The Sordid Story of Sexting


Crispin Thurlow

University of Bern, Switzerland


Sexting is a topic close to the hearts of my Swiss compatriots (or hosts), following two high-profile scandals last year: one concerning a government secretary, “Adeline Lafouine”, and the other a parliamentarian and city mayor, Geri Muller. With international coverage, these two cases clearly hit a nerve or triggered a twice-over sense of schadenfreude: locally, there was delight in state workers being caught out; further afield, there was an inevitable frisson in the apparent sullying of Switzerland’s squeaky-clean image (of itself). I want to use these two instances as a convenient point of entry into an analysis of discourses about digital discourse which inevitably weave together a range of social anxieties, moral approbations and cultural politics.

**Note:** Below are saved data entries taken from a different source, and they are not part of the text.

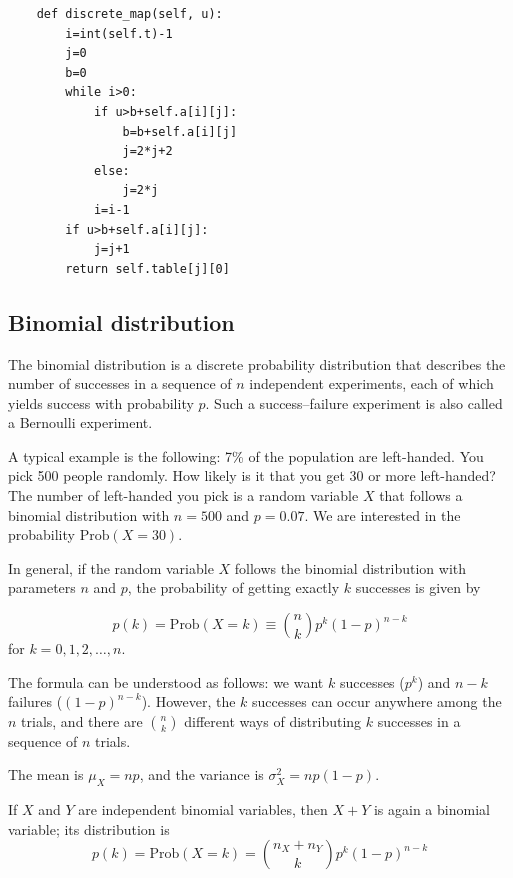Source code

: \documentclass[justified,sixbynine]{tufte-book}
\theoremstyle{plain}%
\theoremstyle{definition}
\theoremstyle{remark}
\begin{document}
\begin{fullwidth}
\begin{lstlisting}
    def discrete_map(self, u):
        i=int(self.t)-1
        j=0
        b=0
        while i>0:
            if u>b+self.a[i][j]:
                b=b+self.a[i][j]
                j=2*j+2
            else:
                j=2*j
            i=i-1
        if u>b+self.a[i][j]:
            j=j+1
        return self.table[j][0]
\end{lstlisting}


\goodbreak\subsection{Binomial distribution}


The binomial distribution is a discrete probability distribution that
describes the number of successes in a sequence of $n$ independent
experiments, each of which yields success with probability $p$. Such a
success--failure experiment is also called a Bernoulli experiment.

A typical example is the following: 7\% of the population are left-handed.
You pick 500 people randomly. How likely is it that you get 30 or more
left-handed? The number of left-handed you pick is a random variable $X$
that follows a binomial distribution with $n=500$ and $p=0.07$. We are
interested in the probability $\textrm{Prob}(X=30)$.

In general, if the random variable $X$ follows the binomial distribution with
parameters $n$ and $p$, the probability of getting exactly $k$ successes is
given by

\begin{equation}
p(k)=\textrm{Prob}(X=k) \equiv  \binom nkp^k(1-p)^{n-k}
\end{equation}
for $k=0,1,2,\dots,n$.

The formula can be understood as follows: we want $k$ successes ($p^k$) and $%
n-k$ failures ($(1-p)^{n-k}$). However, the $k$ successes can occur anywhere
among the $n$ trials, and there are $\binom nk$ different ways of distributing
$k$ successes in a sequence of $n$ trials.

The mean is $\mu _X=np$, and the variance is $\sigma _X^2=np(1-p)$.

If $X$ and $Y$ are independent binomial variables, then $X+Y$ is again a
binomial variable; its distribution is
\begin{equation}
p(k)=\textrm{Prob}(X=k)=\binom{n_X+n_Y}kp^k(1-p)^{n-k}
\end{equation}


\end{fullwidth}
\end{document}
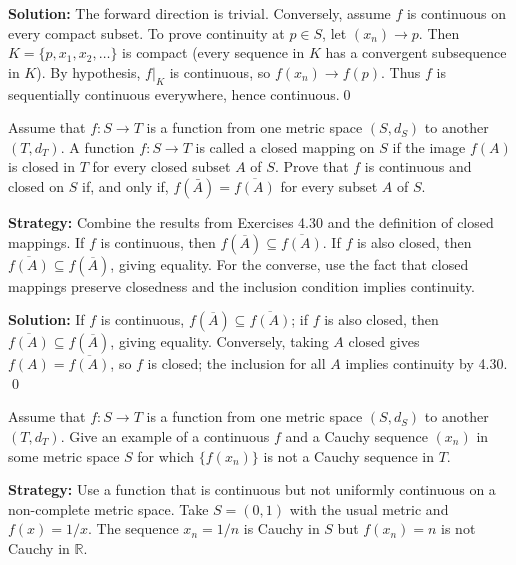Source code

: \bigskip\noindent\textbf{Solution:}
The forward direction is trivial. Conversely, assume $f$ is continuous on every compact subset. To prove continuity at $p\in S$, let $(x_n)\to p$. Then $K=\{p,x_1,x_2,\ldots\}$ is compact (every sequence in $K$ has a convergent subsequence in $K$). By hypothesis, $f|_K$ is continuous, so $f(x_n)\to f(p)$. Thus $f$ is sequentially continuous everywhere, hence continuous.\qed



\begin{problembox}
\begin{problemstatement}
Assume that $f : S \rightarrow T$ is a function from one metric space $(S, d_S)$ to another $(T, d_T)$. A function $f : S \rightarrow T$ is called a closed mapping on $S$ if the image $f(A)$ is closed in $T$ for every closed subset $A$ of $S$. Prove that $f$ is continuous and closed on $S$ if, and only if, $f(\bar{A}) = \overline{f(A)}$ for every subset $A$ of $S$.
\end{problemstatement}
\end{problembox}

\noindent\textbf{Strategy:} Combine the results from Exercises 4.30 and the definition of closed mappings. If $f$ is continuous, then $f(\overline{A}) \subseteq \overline{f(A)}$. If $f$ is also closed, then $\overline{f(A)} \subseteq f(\overline{A})$, giving equality. For the converse, use the fact that closed mappings preserve closedness and the inclusion condition implies continuity.

\bigskip\noindent\textbf{Solution:}
If $f$ is continuous, $f(\overline{A})\subseteq\overline{f(A)}$; if $f$ is also closed, then $\overline{f(A)}\subseteq f(\overline{A})$, giving equality. Conversely, taking $A$ closed gives $f(A)=\overline{f(A)}$, so $f$ is closed; the inclusion for all $A$ implies continuity by 4.30. \qed



\begin{problembox}
\begin{problemstatement}
Assume that $f : S \rightarrow T$ is a function from one metric space $(S, d_S)$ to another $(T, d_T)$. Give an example of a continuous $f$ and a Cauchy sequence $(x_n)$ in some metric space $S$ for which $\{f(x_n)\}$ is not a Cauchy sequence in $T$.
\end{problemstatement}
\end{problembox}

\noindent\textbf{Strategy:} Use a function that is continuous but not uniformly continuous on a non-complete metric space. Take $S = (0,1)$ with the usual metric and $f(x) = 1/x$. The sequence $x_n = 1/n$ is Cauchy in $S$ but $f(x_n) = n$ is not Cauchy in $\mathbb{R}$.

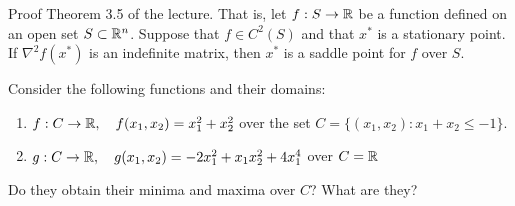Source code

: \documentclass{ExerciseSheet}
\newif\ifsolutions
\begin{document}
\fi

\vskip 0.5cm 
\begin{problem}
Proof Theorem 3.5 of the lecture. That is, let $f: S \rightarrow \mathbb{R}$ be a function defined on an open set $S \subset \mathbb{R}^n$. Suppose that $f\in C^2(S)$ and that $x^*$ is a stationary point. 
If $\nabla^2f(x^*)$ is an indefinite matrix, then $x^*$ is a saddle point for $f$ over $S$.
\end{problem}

\ifsolutions
\vskip 0.3cm

\begin{solution}
Since $\nabla^2f(x^*)$ is indefinite, it has at least one positive eigenvalue $\lambda >0$. Let $v$ be a corresponding normed eigenvector. As $S$ is an open set, there exists a $r>0$ s.t. $x^*\alpha v \in S$ for all $\alpha \in [0, r]$. 

We use the quadratic approximation theorem and the fact that $x^*$ is a stationary point, i.e. has zero gradient to get the existence of a function $g: \R_+ \rightarrow \R$ s.t. \begin{equation*}
    \frac{g(t)}{t} \rightarrow 0, \text{as } t\rightarrow 0. 
\end{equation*}
Therefore for any $\alpha \in (0,r)$ we have 
\begin{align*}
    f(x^*+\alpha v) &= f(x^*) + \frac{\alpha^2}{2}v^T \nabla^2f(x^*)v + g(\alpha^2 \|v\|^2) \\
    &=f(x^*) + \frac{\lambda \alpha^2}{2} \|v\|^2 + g(\|v\|^2\alpha^2) \\
    &= f(x^*) + \frac{\lambda \alpha^2}{2} + g(\alpha^2).
\end{align*}
There exists an $r_0$ s.t. for all $\alpha \in (0, r_0)$ we have $g(\alpha^2)>-\frac{\lambda}{2}\alpha^2$ and hence $f(x^*+\alpha v) > f(x)$. Therefore, $x^*$ cannot be a local maximum point of f over $S$.

Repeat the same argument with a negative eigenvalue and a corresponding eigenvector to also show $x^*$ cannot be a local minimum. 
\end{solution}

\fi

\vskip 0.5cm

\begin{exo}
Consider the following functions and their domains:
\begin{enumerate}
    \item  $f:C \rightarrow \mathbb{R}, \quad f(x_1, x_2)=x_1^2+x_2^2$ over the set $C=\{(x_1, x_2): x_1+x_2 \leq -1\}$. 
    \item $g:C \rightarrow \mathbb{R}, \quad g(x_1, x_2)= -2x_1^2 + x_1x_2^2+4x_1^4$ over $C=\mathbb{R}$
\end{enumerate}
Do they obtain their minima and maxima over $C$?
What are they? \\
\end{exo}
\end{document}
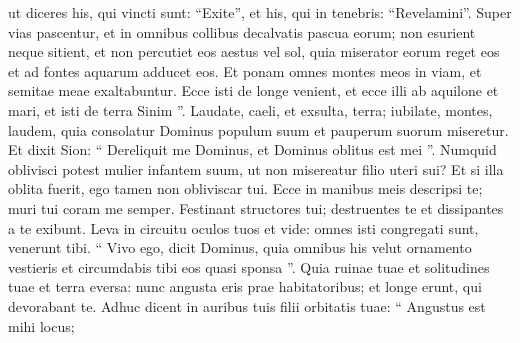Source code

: \begin{biblechapter}
\begin{biblechapter}
\begin{biblechapter}
\begin{biblechapter}
\begin{biblechapter}
\begin{biblechapter}
\begin{biblechapter}
\begin{biblechapter}
\begin{biblechapter}
\begin{biblechapter}
\begin{biblechapter}
\begin{biblechapter}
\begin{biblechapter}
\begin{biblechapter}
\begin{biblechapter}
\begin{biblechapter}
\begin{biblechapter}
\begin{biblechapter}
\begin{biblechapter}
\begin{biblechapter}
\begin{biblechapter}
\begin{biblechapter}
\begin{biblechapter}
\begin{biblechapter}
\begin{biblechapter}
\begin{biblechapter}
\begin{biblechapter}
\begin{biblechapter}
\begin{biblechapter}
\begin{biblechapter}
\begin{biblechapter}
\begin{biblechapter}
\begin{biblechapter}
\begin{biblechapter}
\begin{biblechapter}
\begin{biblechapter}
\begin{biblechapter}
\begin{biblechapter}
\begin{biblechapter}
\begin{biblechapter}
\begin{biblechapter}
\begin{biblechapter}
\begin{biblechapter}
\begin{biblechapter}
\begin{biblechapter}
\begin{biblechapter}
\begin{biblechapter}
\begin{biblechapter}
\begin{biblechapter}
 \verse ut diceres his, qui vincti sunt: “Exite”,
 et his, qui in tenebris: “Revelamini”.
 Super vias pascentur,
 et in omnibus collibus decalvatis pascua eorum;
 \verse non esurient neque sitient,
 et non percutiet eos aestus vel sol,
 quia miserator eorum reget eos
 et ad fontes aquarum adducet eos.
 \verse Et ponam omnes montes meos in viam,
 et semitae meae exaltabuntur.
 \verse Ecce isti de longe venient,
 et ecce illi ab aquilone et mari,
 et isti de terra Sinim ”.
 \verse Laudate, caeli, et exsulta, terra;
 iubilate, montes, laudem,
 quia consolatur Dominus populum suum
 et pauperum suorum miseretur.
 \verse Et dixit Sion: “ Dereliquit me Dominus,
 et Dominus oblitus est mei ”.
 \verse Numquid oblivisci potest mulier infantem suum,
 ut non misereatur filio uteri sui?
 Et si illa oblita fuerit,
 ego tamen non obliviscar tui.
 \verse Ecce in manibus meis descripsi te;
 muri tui coram me semper.
 \verse Festinant structores tui;
 destruentes te et dissipantes a te exibunt.
 \verse Leva in circuitu oculos tuos et vide:
 omnes isti congregati sunt, venerunt tibi.
 “ Vivo ego, dicit Dominus,
 quia omnibus his velut ornamento vestieris
 et circumdabis tibi eos quasi sponsa ”.
 \verse Quia ruinae tuae et solitudines tuae
 et terra eversa:
 nunc angusta eris prae habitatoribus;
 et longe erunt, qui devorabant te.
 \verse Adhuc dicent in auribus tuis
 filii orbitatis tuae:
 “ Angustus est mihi locus;

\end{biblechapter}
\end{biblechapter}
\end{biblechapter}
\end{biblechapter}
\end{biblechapter}
\end{biblechapter}
\end{biblechapter}
\end{biblechapter}
\end{biblechapter}
\end{biblechapter}
\end{biblechapter}
\end{biblechapter}
\end{biblechapter}
\end{biblechapter}
\end{biblechapter}
\end{biblechapter}
\end{biblechapter}
\end{biblechapter}
\end{biblechapter}
\end{biblechapter}
\end{biblechapter}
\end{biblechapter}
\end{biblechapter}
\end{biblechapter}
\end{biblechapter}
\end{biblechapter}
\end{biblechapter}
\end{biblechapter}
\end{biblechapter}
\end{biblechapter}
\end{biblechapter}
\end{biblechapter}
\end{biblechapter}
\end{biblechapter}
\end{biblechapter}
\end{biblechapter}
\end{biblechapter}
\end{biblechapter}
\end{biblechapter}
\end{biblechapter}
\end{biblechapter}
\end{biblechapter}
\end{biblechapter}
\end{biblechapter}
\end{biblechapter}
\end{biblechapter}
\end{biblechapter}
\end{biblechapter}
\end{biblechapter}
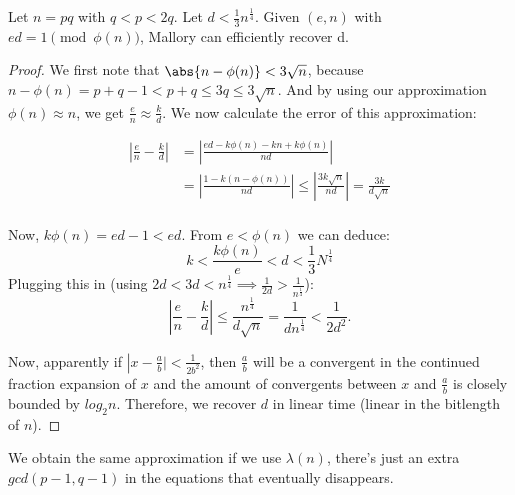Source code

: \begin{theorem}
  Let $n = pq$ with $q < p < 2q$. Let $d < \frac{1}{3}n^{\frac{1}{4}}$. Given $(e, n)$ with $ed = 1 \pmod{\phi(n)}$, Mallory can efficiently recover d.
\end{theorem}

\begin{proof}

We first note that $\abs{n - \phi(n)} < 3\sqrt{n}$, because $n - \phi(n) = p + q - 1 < p + q \leq 3q \leq 3\sqrt{n}$. 
And by using our approximation $\phi(n) \approx n$, we get $\frac{e}{n} \approx \frac{k}{d}$. We now calculate the error of this approximation:

\begin{align*}
  \left|\frac{e}{n} - \frac{k}{d}\right|
  &= \left|\frac{ed - k\phi(n) - kn + k\phi(n)}{nd}\right| \\
  &= \left|\frac{1 - k(n - \phi(n))}{nd}\right|
    \leq \left|\frac{3k\sqrt{n}}{nd}\right| = \frac{3k}{d\sqrt{n}} \\ 
\end{align*}

Now, $k\phi(n) = ed - 1 < ed$. From $e < \phi(n)$ we can deduce:
\[ k < \frac{k\phi(n)}{e} < d < \frac{1}{3}N^{\frac{1}{4}}\]
Plugging this in (using $2d < 3d < n^{\frac{1}{4}} \implies \frac{1}{2d} > \frac{1}{n^{\frac{1}{4}}}$):
\[ \left|\frac{e}{n} - \frac{k}{d}\right| \leq \frac{n^{\frac{1}{4}}}{d\sqrt{n}} = \frac{1}{dn^{\frac{1}{4}}} < \frac{1}{2d^2}. \]

Now, apparently if $\left|x - \frac{a}{b}| < \frac{1}{2b^2}$, then $\frac{a}{b}$ will be a convergent in the continued fraction expansion of $x$ and the amount of convergents between $x$ and $\frac{a}{b}$ is closely bounded by $log_2n$. Therefore, we recover $d$ in linear time (linear in the bitlength of $n$).
\end{proof}

We obtain the same approximation if we use $\lambda(n)$, there's just an extra $gcd(p-1,q-1)$ in the equations that eventually disappears.
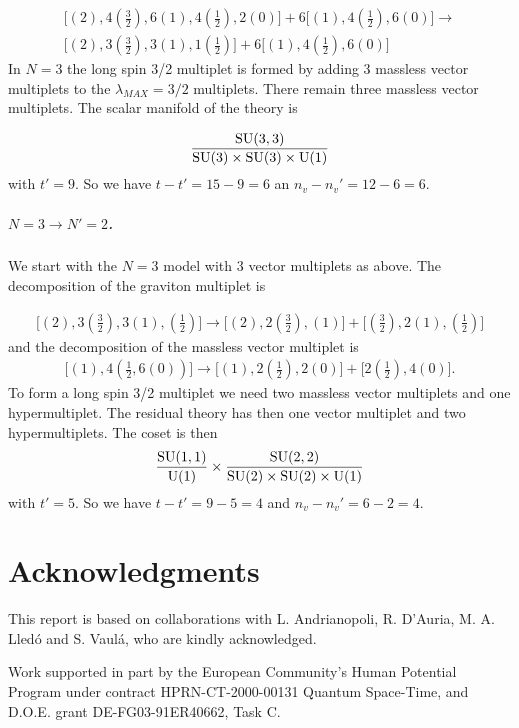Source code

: \documentclass[a4paper,12pt]{article}
\begin{document}
\begin{eqnarray*}\bigl[(2), 4(\frac{3}{2}), 6(1), 4(\frac{1}{2}),2(0)\bigr]+
6\bigl[(1), 4(\frac{1}{2}), 6(0)\bigr]\rightarrow\\ \bigl[(2),
3(\frac{3}{2}), 3(1), 1(\frac{1}{2})\bigr]+6\bigl[(1),
4(\frac{1}{2}),6(0)\bigr]\end{eqnarray*} In $N=3$ the long spin
3/2 multiplet is formed by adding 3 massless vector  multiplets to
the $\lambda_{MAX}=3/2$ multiplets. There remain three massless
vector multiplets. The scalar manifold of the theory is

$$\frac{\mathrm{SU}(3,3)}{\mathrm{SU}(3)\times\mathrm{SU}(3)\times\mathrm{U}(1)} $$
with $t'=9$. So we have $t-t'=15-9=6$ an $n_v-n_v'=12-6=6$.


\subparagraph{$N=3\rightarrow N'=2$.} We start with the $N=3$
model with 3 vector multiplets as above. The decomposition of the
graviton multiplet is

\begin{eqnarray*}\bigl[(2), 3(\frac{3}{2}), 3(1), (\frac{1}{2})\bigr]\rightarrow
\bigl[(2), 2(\frac{3}{2}), (1)\bigr]+\bigl[(\frac{3}{2}), 2(1),
(\frac{1}{2})\bigr]\end{eqnarray*} and the decomposition of the
massless vector multiplet is
\begin{eqnarray*}\bigl[(1), 4(\frac{1}{2}, 6(0))\bigr]\rightarrow
\bigl[(1), 2(\frac{1}{2}), 2(0)\bigr]+\bigl[2(\frac{1}{2}),
4(0)\bigr].\end{eqnarray*} To form a long spin 3/2 multiplet we
need two massless vector multiplets and one hypermultiplet.  The
residual theory has then one vector multiplet and two
hypermultiplets. The coset is then
$$\frac{\mathrm{SU}(1,1)}{\mathrm{U}(1)}\times\frac{\mathrm{SU}(2,2)}{\mathrm{SU}(2)\times\mathrm{SU}(2)\times
\mathrm{U}(1) } $$ with $t'=5$. So we have $t-t'=9-5=4$ and
$n_v-n_v'=6-2=4$.

\section*{Acknowledgments}
This report is based on  collaborations with L. Andrianopoli, R. D'Auria, M. A. Lled\'o and S. Vaul\'a, who 
are kindly acknowledged.


 Work supported in part by the European Community's Human
Potential Program under contract HPRN-CT-2000-00131 Quantum
Space-Time, and D.O.E. grant DE-FG03-91ER40662, Task C.
\end{document}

I turn to a “convenience corpus” of regional and international newspaper articles (verbal and visual content) about sexting, some of which comment directly on the Swiss incidents, others refer more generally to sexting as a cultural phenomenon. With the help of these materials, I trace an analysis of the overlapping language ideologies, media ideologies and semiotic ideologies at work in news discourse about sexting. I intend to spend most of my time on the third of these disciplinary actions, thinking through the way sexting reinscribes popular beliefs about the nature, authority and truth-value of different semiotic modes. Ultimately, the cultural practices and meta-discourses of sexting highlight the near impossibility of distinguishing mediation from mediatization. 


 Crispin Thurlow is Professor of Language and Communication in the Department of English, University of Bern, Switzerland.